O zaman, istersen kısaltıp “kumam” diyeyim. Anlarsın ya, millî ve yüzde yüz yerli gelenek ve ahlakımızda kumanın yeri vardır; büyüklerimiz de yüce yargımız da yadırgamazlar. Aydın’ın da itiraz edeceğini sanmam.
Şaka yapacak halimiz kalmadı ama gel gör ki yaşadıklarımız sanki büyük bir şaka. Abukluğun sınırını çoktan aştık, hunileri kafamıza takıp oynama aşamasına geldik. Biliyorum, “bu da geçer ya hu”. Benim ömrüm yetmese de, sizler bu karabasanın sona erdiğini tabii göreceksiniz. Ne var ki, bu hale düşmüş bir yargının toparlanması nasıl mümkün olacak. Eğitimden yargıya kurumlardaki ve toplumdaki tahribat; siyasî tercihi, iktidar yandaşlığını falan aşan bu cehalet, bu çürüme, bu habaset (kötücüllük), bu çöküş nasıl giderilecek! Kaç kuşak gerekecek onarım için!
Hakkınızda bir ihbar olmuş Büyükada’da bir otelde, apaçık bir yerde, herkesin ortasında yaptığınız bir seminer sırasında.

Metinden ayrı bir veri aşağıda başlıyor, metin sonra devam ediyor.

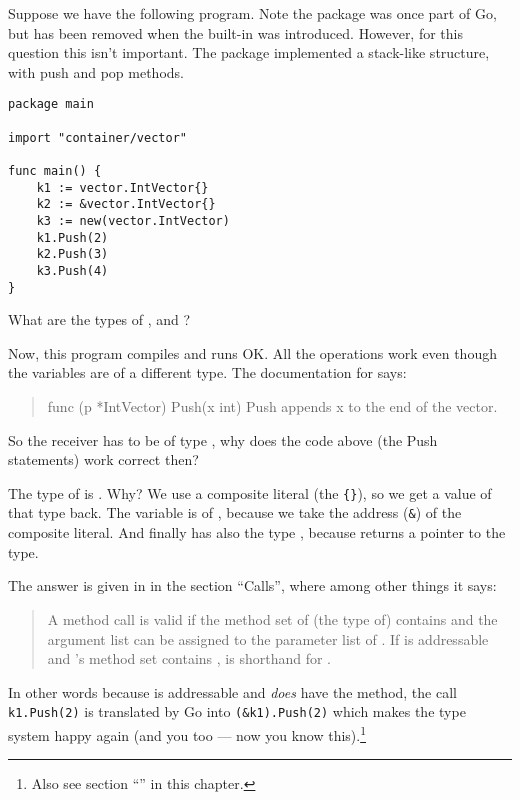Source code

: \begin{Exercise}[title={Method calls},difficulty=8]
\label{ex:methodcalls}
\Question \label{ex:methodcalls q1} Suppose we have the following
program. Note the package  was once part
of Go, but has been removed when the  built-in was introduced.
However, for this question this isn't important. The package implemented
a stack-like structure, with push and pop methods.
\begin{lstlisting}
package main

import "container/vector"

func main() {
	k1 := vector.IntVector{}
	k2 := &vector.IntVector{}
	k3 := new(vector.IntVector)
	k1.Push(2)
	k2.Push(3)
	k3.Push(4)
}
\end{lstlisting}
What are the types of ,  and ?

\Question Now, this program compiles and runs OK. All the 
operations work even though the variables are of a different type. The
documentation for  says:
\begin{quote}
func (p *IntVector) Push(x int)
Push appends x to the end of the vector.
\end{quote}
So the receiver has to be of type , why does the code
above (the Push statements) work correct then?

\end{Exercise}

\begin{Answer}
\Question The type of  is . Why? We use 
a composite literal (the \verb|{}|), so we get a value of that type
back. The variable  is of , because we
take the address (\verb|&|) of the composite literal. And finally
 has also the type , because 
returns a pointer to the type.

\Question The answer is given in \cite{go_spec} in the section ``Calls'',
where among other things it says:
\begin{quote}
A method call  is valid if the method set of (the type of)
contains  and the argument list can be assigned to the parameter list
of . If  is addressable and 's method set
contains ,  is shorthand for .
\end{quote}
In other words because  is addressable and
 \emph{does} have the  method, the
call \lstinline{k1.Push(2)} is translated by Go into 
\lstinline{(&k1).Push(2)} which makes the type system happy again (and
you too --- now you know this).\footnote{Also see section
``'' in this chapter.}

\end{Answer}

Çevirmen diye tuttuğunuz görevli muhbirin teki (Dikkat isterim; gizli casusluk toplantısı için Çevirmenler Derneği’nden bir çevirmen istiyorsunuz. Ne tedbirsiz, ne acemi ajanlarsınız siz böyle!) ihbarda bulunuyor. Gerçek Rus casuslarına dayanarak Büyükada’yı FETÖ’cü darbenin ve NATO’cu planların üssü ilan etmiş Avrasyacı ulusalcı gazete, Cingöz Recai’ye parmak ısırtacak düzmece haberlerle ihbarı destekliyor. Hepiniz anında derdest ediliyorsunuz. Deliller; casusculuk oynayan çocuk işi bile denemez, komik demek daha doğru.
Peki savcı ne yapıyor? Tek yapması gereken, sizi tutuklayanları, olmaz böyle saçmalık diyerek kapıdan kovmakken tutup iddianame hazırlıyor. Yetmiyor, bu iddianameyi mahkeme kabul ediyor. Yetmiyor, görevleri ve uğraşları iktidarın emir ve istekleri doğrultusunda yalanlar üretmek olan yandaş basın sabun köpüğü iddianameye içerik kazandırmak için harekete geçiyor.
Beni umutsuzluğa düşüren bu işte. Bu savcılar, bu hâkimler hukuk okumuşlar, bunların eline insanların kaderi teslim edilmiş. Eh, hâlâ görevde olduklarına göre FETÖ’cü de değiller. Ama bunca hukuksuzluğu, adaletsizliği içlerine sindirebiliyorlar, meslekleriyle bağdaştırabiliyorlar. İktidarlar geçicidir ama cehalet, teslimiyet ve habaset ne yazık ki kolay giderilmez, çabuk aşılmaz.
Çok sevgili Özlem’ciğim, Kumkumam benim.
Dolaylı haberlerini alıyoruz. Hâlâ dışarıda kalan arkadaşlarımızla ne zaman buluşsak seni anıyoruz. Çıktıktan sonra ilk sabah kahvaltısında bize pişi kızartacaksın, değil mi? Bekliyoruz.